Ports on the U.S. East and Gulf coasts have been nabbing market share from their West Coast counterparts for the last five years, but that trend accelerated last year following the 2016 opening of the expanded Panama Canal.
U.S. East and Gulf Coast ports continued to capture market share from their West Coast counterparts in 2017, according to London-based maritime shipping consultancy Drewry.
Drewry said in the latest edition of its Container Insight Weekly that ports on the East and Gulf coasts saw their import volumes from Asia jump 7.9 percent last year compared to a 1.3 percent growth rate on the West Coast, according to data from PIERS.
As a result of the strong growth, U.S. East and Gulf coast ports increased their share of the market from 33 percent in 2016 to 34.4 percent in 2017, Drewry said, attributing the growth in large part to the 2016 opening of the expanded Panama Canal.

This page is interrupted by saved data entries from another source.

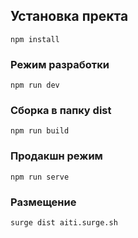 ## Установка пректа
```
npm install
```

### Режим разработки
```
npm run dev
```

### Сборка в папку dist
```
npm run build
```

### Продакшн режим
```
npm run serve
```

### Размещение
```
surge dist aiti.surge.sh
```




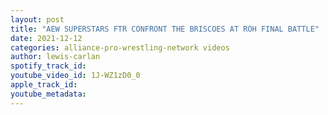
 ```yaml
---
layout: post
title: "AEW SUPERSTARS FTR CONFRONT THE BRISCOES AT ROH FINAL BATTLE"
date: 2021-12-12
categories: alliance-pro-wrestling-network videos
author: lewis-carlan
spotify_track_id: 
youtube_video_id: 1J-WZ1zD0_0
apple_track_id: 
youtube_metadata: 
---
```


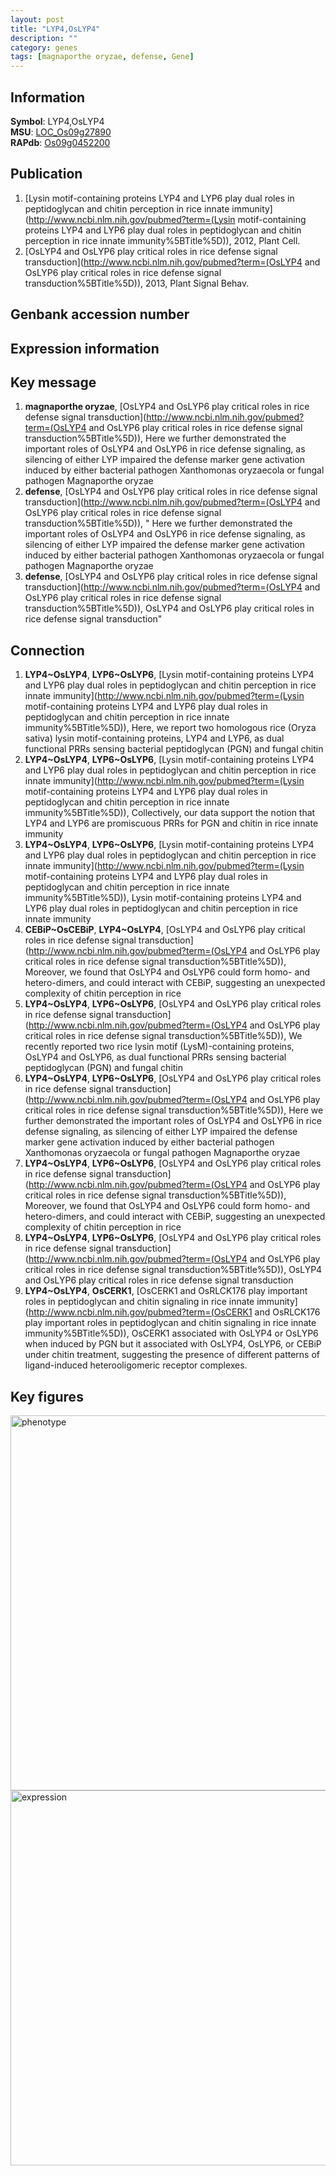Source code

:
```yaml
---
layout: post
title: "LYP4,OsLYP4"
description: ""
category: genes
tags: [magnaporthe oryzae, defense, Gene]
---
```


## Information
__Symbol__: LYP4,OsLYP4  
__MSU__: [LOC_Os09g27890](http://rice.plantbiology.msu.edu/cgi-bin/ORF_infopage.cgi?orf=LOC_Os09g27890)  
__RAPdb__: [Os09g0452200](http://rapdb.dna.affrc.go.jp/viewer/gbrowse_details/irgsp1?name=Os09g0452200)  

## Publication
1. [Lysin motif-containing proteins LYP4 and LYP6 play dual roles in peptidoglycan and chitin perception in rice innate immunity](http://www.ncbi.nlm.nih.gov/pubmed?term=(Lysin motif-containing proteins LYP4 and LYP6 play dual roles in peptidoglycan and chitin perception in rice innate immunity%5BTitle%5D)), 2012, Plant Cell.
2. [OsLYP4 and OsLYP6 play critical roles in rice defense signal transduction](http://www.ncbi.nlm.nih.gov/pubmed?term=(OsLYP4 and OsLYP6 play critical roles in rice defense signal transduction%5BTitle%5D)), 2013, Plant Signal Behav.

## Genbank accession number

## Expression information

## Key message
1. __magnaporthe oryzae__, [OsLYP4 and OsLYP6 play critical roles in rice defense signal transduction](http://www.ncbi.nlm.nih.gov/pubmed?term=(OsLYP4 and OsLYP6 play critical roles in rice defense signal transduction%5BTitle%5D)),  Here we further demonstrated the important roles of OsLYP4 and OsLYP6 in rice defense signaling, as silencing of either LYP impaired the defense marker gene activation induced by either bacterial pathogen Xanthomonas oryzaecola or fungal pathogen Magnaporthe oryzae
2. __defense__, [OsLYP4 and OsLYP6 play critical roles in rice defense signal transduction](http://www.ncbi.nlm.nih.gov/pubmed?term=(OsLYP4 and OsLYP6 play critical roles in rice defense signal transduction%5BTitle%5D)), " Here we further demonstrated the important roles of OsLYP4 and OsLYP6 in rice defense signaling, as silencing of either LYP impaired the defense marker gene activation induced by either bacterial pathogen Xanthomonas oryzaecola or fungal pathogen Magnaporthe oryzae
3. __defense__, [OsLYP4 and OsLYP6 play critical roles in rice defense signal transduction](http://www.ncbi.nlm.nih.gov/pubmed?term=(OsLYP4 and OsLYP6 play critical roles in rice defense signal transduction%5BTitle%5D)), OsLYP4 and OsLYP6 play critical roles in rice defense signal transduction"

## Connection
1. __LYP4~OsLYP4__, __LYP6~OsLYP6__, [Lysin motif-containing proteins LYP4 and LYP6 play dual roles in peptidoglycan and chitin perception in rice innate immunity](http://www.ncbi.nlm.nih.gov/pubmed?term=(Lysin motif-containing proteins LYP4 and LYP6 play dual roles in peptidoglycan and chitin perception in rice innate immunity%5BTitle%5D)),  Here, we report two homologous rice (Oryza sativa) lysin motif-containing proteins, LYP4 and LYP6, as dual functional PRRs sensing bacterial peptidoglycan (PGN) and fungal chitin
2. __LYP4~OsLYP4__, __LYP6~OsLYP6__, [Lysin motif-containing proteins LYP4 and LYP6 play dual roles in peptidoglycan and chitin perception in rice innate immunity](http://www.ncbi.nlm.nih.gov/pubmed?term=(Lysin motif-containing proteins LYP4 and LYP6 play dual roles in peptidoglycan and chitin perception in rice innate immunity%5BTitle%5D)),  Collectively, our data support the notion that LYP4 and LYP6 are promiscuous PRRs for PGN and chitin in rice innate immunity
3. __LYP4~OsLYP4__, __LYP6~OsLYP6__, [Lysin motif-containing proteins LYP4 and LYP6 play dual roles in peptidoglycan and chitin perception in rice innate immunity](http://www.ncbi.nlm.nih.gov/pubmed?term=(Lysin motif-containing proteins LYP4 and LYP6 play dual roles in peptidoglycan and chitin perception in rice innate immunity%5BTitle%5D)), Lysin motif-containing proteins LYP4 and LYP6 play dual roles in peptidoglycan and chitin perception in rice innate immunity
4. __CEBiP~OsCEBiP__, __LYP4~OsLYP4__, [OsLYP4 and OsLYP6 play critical roles in rice defense signal transduction](http://www.ncbi.nlm.nih.gov/pubmed?term=(OsLYP4 and OsLYP6 play critical roles in rice defense signal transduction%5BTitle%5D)),  Moreover, we found that OsLYP4 and OsLYP6 could form homo- and hetero-dimers, and could interact with CEBiP, suggesting an unexpected complexity of chitin perception in rice
5. __LYP4~OsLYP4__, __LYP6~OsLYP6__, [OsLYP4 and OsLYP6 play critical roles in rice defense signal transduction](http://www.ncbi.nlm.nih.gov/pubmed?term=(OsLYP4 and OsLYP6 play critical roles in rice defense signal transduction%5BTitle%5D)),  We recently reported two rice lysin motif (LysM)-containing proteins, OsLYP4 and OsLYP6, as dual functional PRRs sensing bacterial peptidoglycan (PGN) and fungal chitin
6. __LYP4~OsLYP4__, __LYP6~OsLYP6__, [OsLYP4 and OsLYP6 play critical roles in rice defense signal transduction](http://www.ncbi.nlm.nih.gov/pubmed?term=(OsLYP4 and OsLYP6 play critical roles in rice defense signal transduction%5BTitle%5D)),  Here we further demonstrated the important roles of OsLYP4 and OsLYP6 in rice defense signaling, as silencing of either LYP impaired the defense marker gene activation induced by either bacterial pathogen Xanthomonas oryzaecola or fungal pathogen Magnaporthe oryzae
7. __LYP4~OsLYP4__, __LYP6~OsLYP6__, [OsLYP4 and OsLYP6 play critical roles in rice defense signal transduction](http://www.ncbi.nlm.nih.gov/pubmed?term=(OsLYP4 and OsLYP6 play critical roles in rice defense signal transduction%5BTitle%5D)),  Moreover, we found that OsLYP4 and OsLYP6 could form homo- and hetero-dimers, and could interact with CEBiP, suggesting an unexpected complexity of chitin perception in rice
8. __LYP4~OsLYP4__, __LYP6~OsLYP6__, [OsLYP4 and OsLYP6 play critical roles in rice defense signal transduction](http://www.ncbi.nlm.nih.gov/pubmed?term=(OsLYP4 and OsLYP6 play critical roles in rice defense signal transduction%5BTitle%5D)), OsLYP4 and OsLYP6 play critical roles in rice defense signal transduction
9. __LYP4~OsLYP4__, __OsCERK1__, [OsCERK1 and OsRLCK176 play important roles in peptidoglycan and chitin signaling in rice innate immunity](http://www.ncbi.nlm.nih.gov/pubmed?term=(OsCERK1 and OsRLCK176 play important roles in peptidoglycan and chitin signaling in rice innate immunity%5BTitle%5D)), OsCERK1 associated with OsLYP4 or OsLYP6 when induced by PGN but it associated with OsLYP4, OsLYP6, or CEBiP under chitin treatment, suggesting the presence of different patterns of ligand-induced heterooligomeric receptor complexes.

## Key figures
<img src="http://ricencode.github.io/images/OsLYP4.pheno.png" alt="phenotype"  style="width: 600px;"/>

<img src="http://ricencode.github.io/images/OsLYP4.exp.png" alt="expression"  style="width: 600px;"/>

“The shift in the coastal balance eastward has been a constant trend in the past five years, but having slowed in 2016 it reasserted itself last year following the expansion of the Panama Canal mid-2016 that spurred lines to upgrade ships on that route,” the firm wrote.
“The immediate outlook for U.S. West Coast ports, which have lost approximately 7 points market share over the past six years, is not promising and they are unlikely to be able to arrest the decline anytime soon, although with a large gateway market on their doorstep, they should be able to keep the lion’s share of traffic for a number of years yet,” Drewry added.
Looking ahead to 2018, Drewry said it is projecting another strong year for eastbound transpacific trade volumes, which the firm estimates rose 6 percent compared with 2016, but that the growth rate would decelerate to around 4.5 percent year-over-year, “with East and Gulf coasts taking further bites out of the West coast’s dominance.”